Data in Synapse is normally accessed via the Synapse client but Synapse allows access to select data directly in Amazon S3. The original, motivating use case is to support access to data uploaded by the Bridge Exporter. The details are given here:
Synapse S3 Tokens (in Google Drive)
More recently, some edges cases have been noted: It’s possible to configure nested folders in Synapse such that STS access is less restrictive than Synapse access. The details are here: PLFM-6431. This begs the question of where the feature is used, and whether it be better served by another mechanism.

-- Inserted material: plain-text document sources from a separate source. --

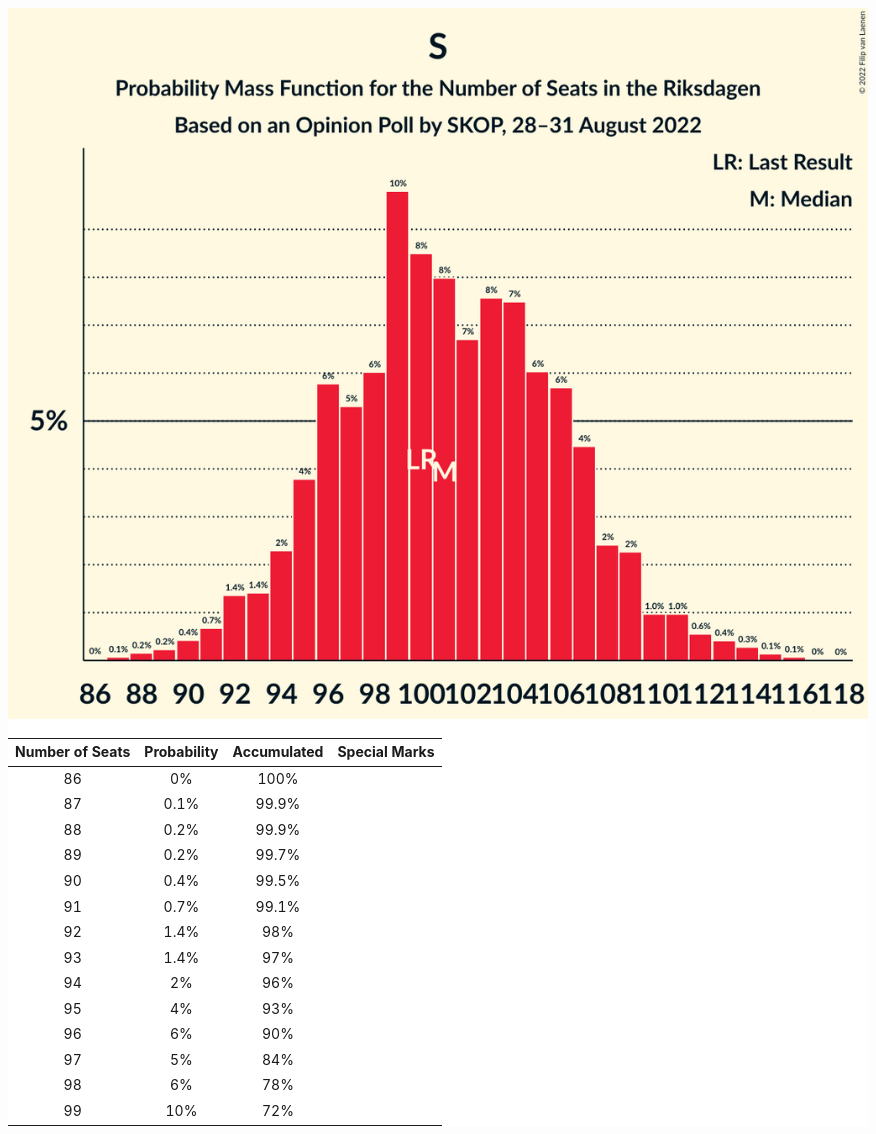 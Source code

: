 ![Graph with seats probability mass function not yet produced](2022-08-31-SKOP-coalitions-seats-pmf-s.png "Seats Probability Mass Function")

| Number of Seats | Probability | Accumulated | Special Marks |
|:---------------:|:-----------:|:-----------:|:-------------:|
| 86 | 0% | 100% |  |
| 87 | 0.1% | 99.9% |  |
| 88 | 0.2% | 99.9% |  |
| 89 | 0.2% | 99.7% |  |
| 90 | 0.4% | 99.5% |  |
| 91 | 0.7% | 99.1% |  |
| 92 | 1.4% | 98% |  |
| 93 | 1.4% | 97% |  |
| 94 | 2% | 96% |  |
| 95 | 4% | 93% |  |
| 96 | 6% | 90% |  |
| 97 | 5% | 84% |  |
| 98 | 6% | 78% |  |
| 99 | 10% | 72% |  | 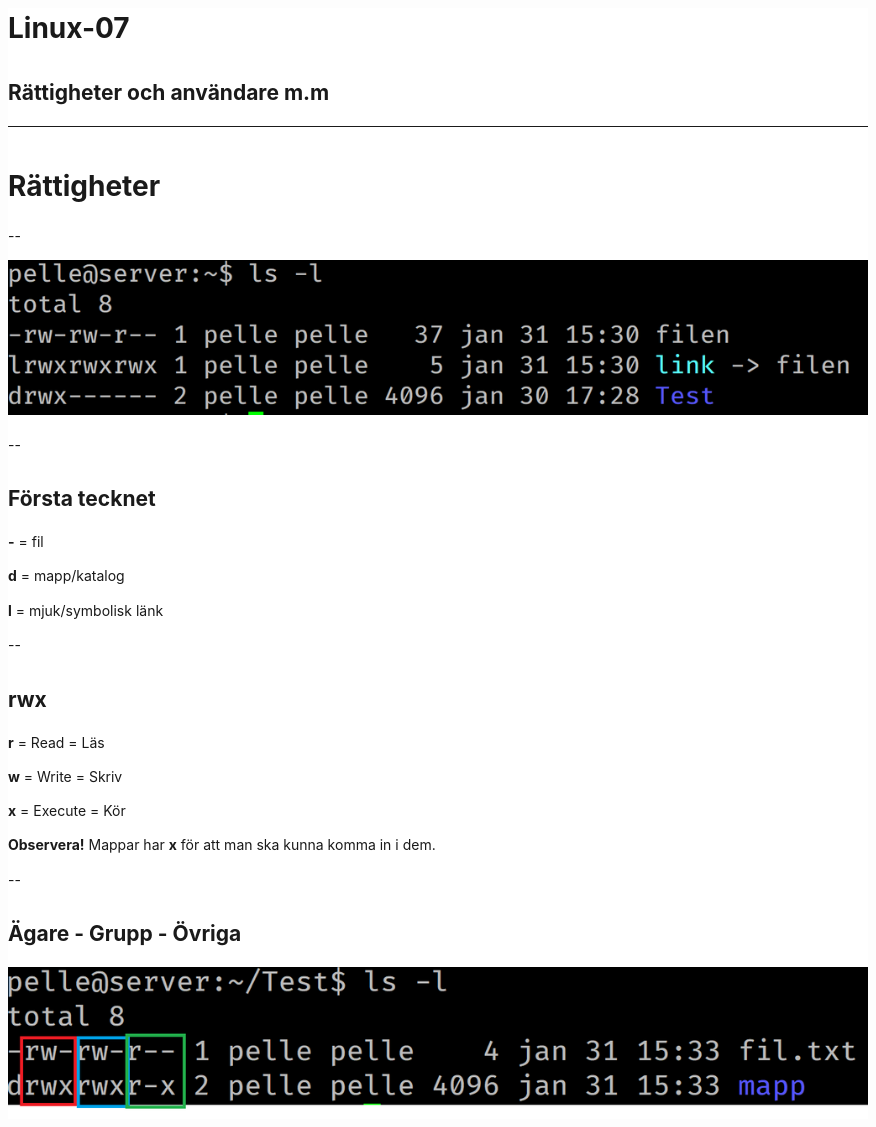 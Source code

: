 # Linux-07

## Rättigheter och användare m.m

---

# Rättigheter

--

![07-01](images/linux-07-01.png)

--

## Första tecknet

**\-** = fil

**d** = mapp/katalog

**l** = mjuk/symbolisk länk

--

## rwx

**r** = Read = Läs

**w** = Write = Skriv

**x** = Execute = Kör

**Observera!** Mappar har **x** för att man ska kunna komma in i dem.

--

## Ägare - Grupp - Övriga

![07-02](images/linux-07-02.png)
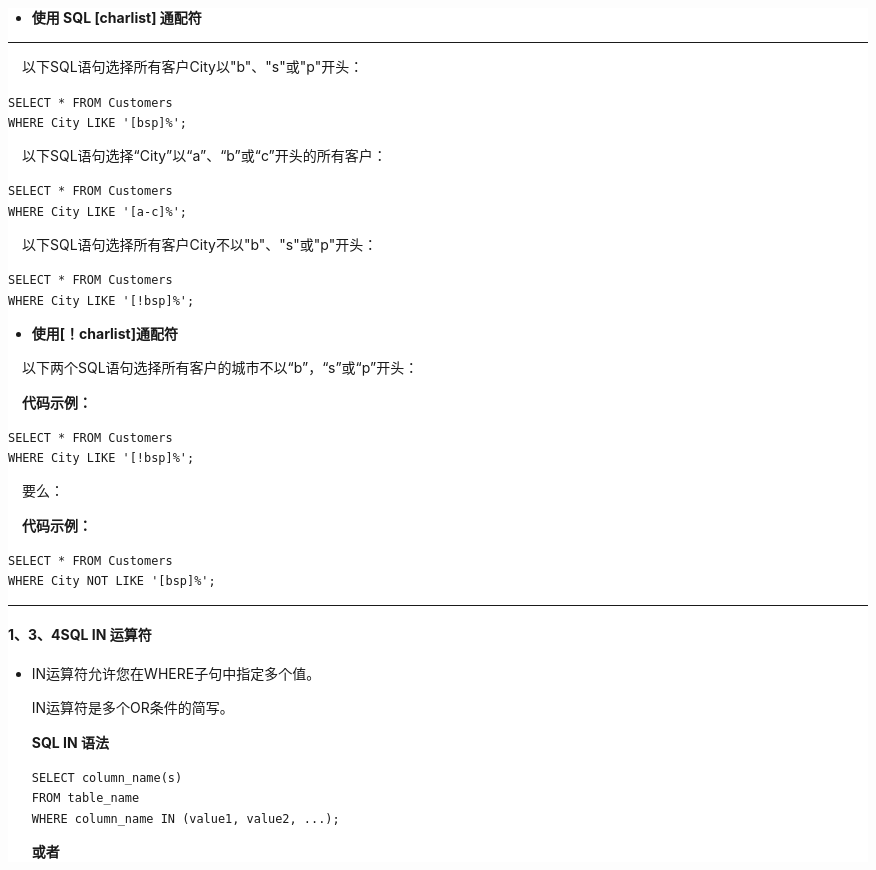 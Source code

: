 - **使用 SQL [charlist] 通配符**

------

　以下SQL语句选择所有客户City以"b"、"s"或"p"开头：

```
SELECT * FROM Customers                
WHERE City LIKE '[bsp]%';
```

　以下SQL语句选择“City”以“a”、“b”或“c”开头的所有客户：

```
SELECT * FROM Customers                
WHERE City LIKE '[a-c]%';
```

　以下SQL语句选择所有客户City不以"b"、"s"或"p"开头：

```
SELECT * FROM Customers                
WHERE City LIKE '[!bsp]%';
```

- **使用[！charlist]通配符**

　以下两个SQL语句选择所有客户的城市不以“b”，“s”或“p”开头：

　**代码示例：**

```
SELECT * FROM Customers
WHERE City LIKE '[!bsp]%';
```

　要么：

　**代码示例：**

```
SELECT * FROM Customers
WHERE City NOT LIKE '[bsp]%';
```

***

#### 1、3、4**SQL IN 运算符**

- IN运算符允许您在WHERE子句中指定多个值。 

  IN运算符是多个OR条件的简写。   

  **SQL IN 语法**

  ```
  SELECT column_name(s)
  FROM table_name
  WHERE column_name IN (value1, value2, ...);      
  ```

  **或者**
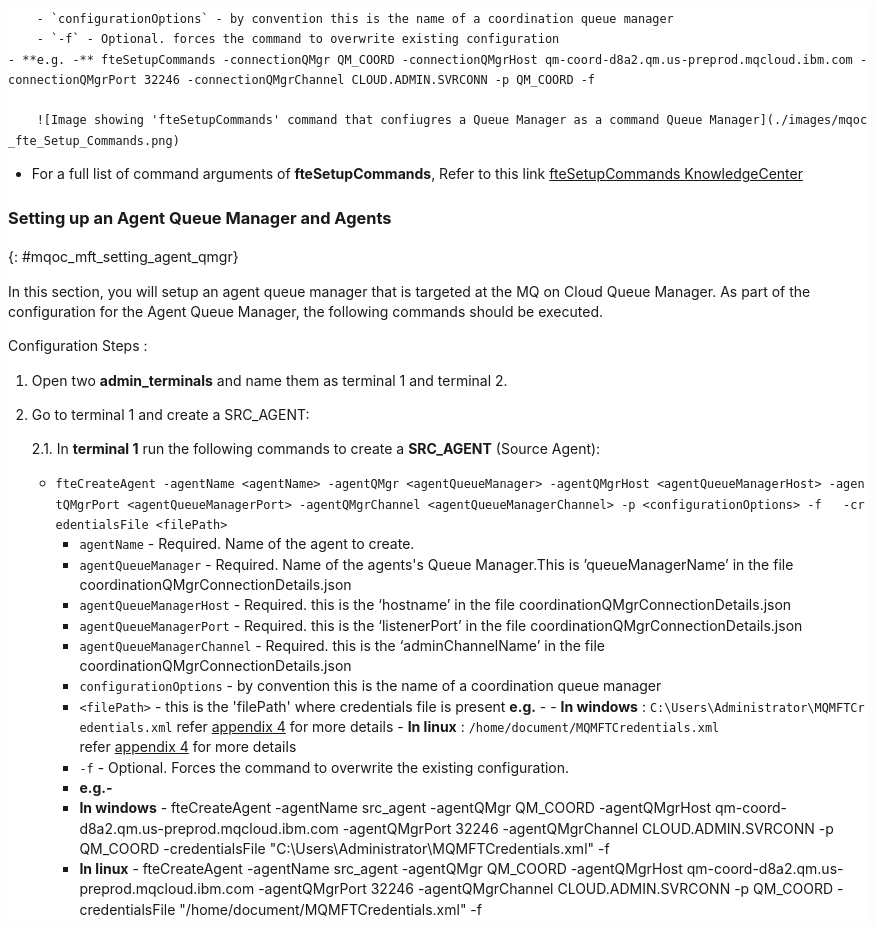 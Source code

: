         - `configurationOptions` - by convention this is the name of a coordination queue manager
        - `-f` - Optional. forces the command to overwrite existing configuration
    - **e.g. -** fteSetupCommands -connectionQMgr QM_COORD -connectionQMgrHost qm-coord-d8a2.qm.us-preprod.mqcloud.ibm.com -connectionQMgrPort 32246 -connectionQMgrChannel CLOUD.ADMIN.SVRCONN -p QM_COORD -f

        ![Image showing 'fteSetupCommands' command that confiugres a Queue Manager as a command Queue Manager](./images/mqoc_fte_Setup_Commands.png)

- For a full list of command arguments of **fteSetupCommands**, Refer to this link [fteSetupCommands KnowledgeCenter](https://www.ibm.com/support/knowledgecenter/en/SSFKSJ_9.0.0/com.ibm.wmqfte.doc/setup_cmds_cmd.html)

### Setting up an Agent Queue Manager and Agents
{: #mqoc_mft_setting_agent_qmgr}

In this section, you will setup an agent queue manager that is targeted at the MQ on Cloud Queue Manager. As part of the configuration for the Agent Queue Manager, the following commands should be executed.

Configuration Steps :
1. Open two **admin_terminals** and name them as terminal 1 and terminal 2.
2. Go to terminal 1 and create a SRC_AGENT:

   2.1. In **terminal 1** run the following commands to create a **SRC_AGENT** (Source Agent):
      - `fteCreateAgent -agentName <agentName> -agentQMgr <agentQueueManager> -agentQMgrHost <agentQueueManagerHost> -agentQMgrPort <agentQueueManagerPort> -agentQMgrChannel <agentQueueManagerChannel> -p <configurationOptions> -f   -credentialsFile <filePath>`
           - `agentName` - Required. Name of the agent to create.
           - `agentQueueManager` - Required. Name of the agents's Queue Manager.This is ’queueManagerName’ in the file coordinationQMgrConnectionDetails.json
           - `agentQueueManagerHost` - Required. this is the ‘hostname’ in the file coordinationQMgrConnectionDetails.json
           - `agentQueueManagerPort` - Required. this is the ‘listenerPort’ in the file coordinationQMgrConnectionDetails.json
           - `agentQueueManagerChannel` - Required. this is the ‘adminChannelName’ in the file coordinationQMgrConnectionDetails.json
           - `configurationOptions` - by convention this is the name of a coordination queue manager
           -  `<filePath>` - this is the 'filePath' where credentials file is present
           **e.g.** -
            - **In windows** : `C:\Users\Administrator\MQMFTCredentials.xml` refer [appendix 4](/docs/services/mqcloud?topic=mqcloud-mqoc_mft_qmgr_enablement#appendix-4-sample-mqmftcredentialsxml-file) for more details
            - **In linux** : `/home/document/MQMFTCredentials.xml`            
            refer [appendix 4](/docs/services/mqcloud?topic=mqcloud-mqoc_mft_qmgr_enablement#appendix-4-sample-mqmftcredentialsxml-file) for more details
           - `-f` -  Optional. Forces the command to overwrite the existing configuration.
        - **e.g.-**
        - **In windows** - fteCreateAgent -agentName src_agent -agentQMgr QM_COORD -agentQMgrHost qm-coord-d8a2.qm.us-preprod.mqcloud.ibm.com -agentQMgrPort 32246 -agentQMgrChannel CLOUD.ADMIN.SVRCONN -p QM_COORD -credentialsFile "C:\Users\Administrator\MQMFTCredentials.xml" -f
        - **In linux** - fteCreateAgent -agentName src_agent -agentQMgr QM_COORD -agentQMgrHost qm-coord-d8a2.qm.us-preprod.mqcloud.ibm.com -agentQMgrPort 32246 -agentQMgrChannel CLOUD.ADMIN.SVRCONN -p QM_COORD -credentialsFile "/home/document/MQMFTCredentials.xml" -f
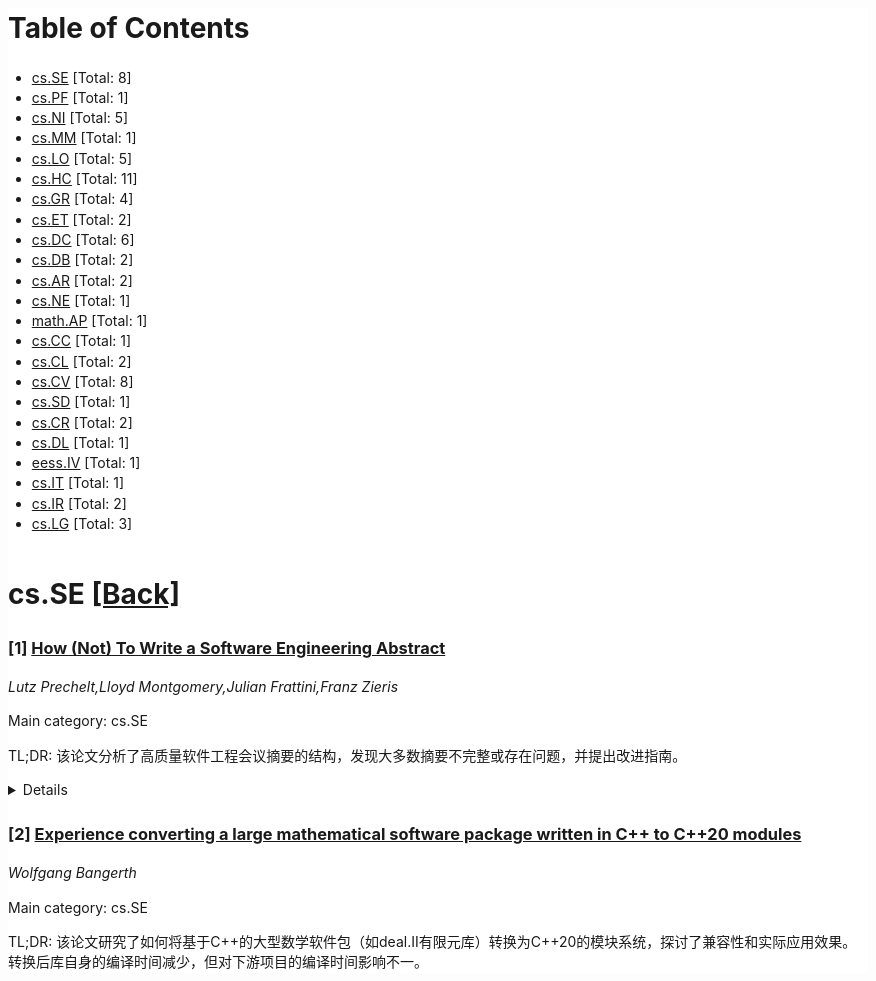 <div id=toc></div>

# Table of Contents

- [cs.SE](#cs.SE) [Total: 8]
- [cs.PF](#cs.PF) [Total: 1]
- [cs.NI](#cs.NI) [Total: 5]
- [cs.MM](#cs.MM) [Total: 1]
- [cs.LO](#cs.LO) [Total: 5]
- [cs.HC](#cs.HC) [Total: 11]
- [cs.GR](#cs.GR) [Total: 4]
- [cs.ET](#cs.ET) [Total: 2]
- [cs.DC](#cs.DC) [Total: 6]
- [cs.DB](#cs.DB) [Total: 2]
- [cs.AR](#cs.AR) [Total: 2]
- [cs.NE](#cs.NE) [Total: 1]
- [math.AP](#math.AP) [Total: 1]
- [cs.CC](#cs.CC) [Total: 1]
- [cs.CL](#cs.CL) [Total: 2]
- [cs.CV](#cs.CV) [Total: 8]
- [cs.SD](#cs.SD) [Total: 1]
- [cs.CR](#cs.CR) [Total: 2]
- [cs.DL](#cs.DL) [Total: 1]
- [eess.IV](#eess.IV) [Total: 1]
- [cs.IT](#cs.IT) [Total: 1]
- [cs.IR](#cs.IR) [Total: 2]
- [cs.LG](#cs.LG) [Total: 3]


<div id='cs.SE'></div>

# cs.SE [[Back]](#toc)

### [1] [How (Not) To Write a Software Engineering Abstract](https://arxiv.org/abs/2506.21634)
*Lutz Prechelt,Lloyd Montgomery,Julian Frattini,Franz Zieris*

Main category: cs.SE

TL;DR: 该论文分析了高质量软件工程会议摘要的结构，发现大多数摘要不完整或存在问题，并提出改进指南。


<details><summary>Details</summary></details>


### [2] [Experience converting a large mathematical software package written in C++ to C++20 modules](https://arxiv.org/abs/2506.21654)
*Wolfgang Bangerth*

Main category: cs.SE

TL;DR: 该论文研究了如何将基于C++的大型数学软件包（如deal.II有限元库）转换为C++20的模块系统，探讨了兼容性和实际应用效果。转换后库自身的编译时间减少，但对下游项目的编译时间影响不一。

the use of STS token folders is incompatible with the normal workflow of:
uploading sensitive data to a private folder;
crafting access restrictions on selected parts of the data;
publishing to the results
Downsides include:
Security fails to align between the two mechanisms
can't audit
can add to our file download (usage) counts
Use cases
Why direct S3 access?
to allow using existing workflow tools
to move large quantities of data
What tools?
TODO: Ask Kelsey what tools they will us in PsychEncode. What specific workflows?
Will gave the example of bucket to bucket copy, but STS doesn't provide that, since the token only provides access to the bucket which the STS folder is linked to.
Larson: BMGF will use STS when analyzing data that can’t be exported from the Amazon Cloud. (TODO: Find out more)
Tess: Apache Spark connects to a file system or other data stores, using specific connectors.
Here is the documentation for the use of the AmazonS3 connector. I believe the code is here. To use Spark with Synapse (without the STS token feature) would require a Hadoop Synapse connector. Note that Spark uses data partitioning, nominally based on file path hierarchy, so that may have to be reflected in the connector.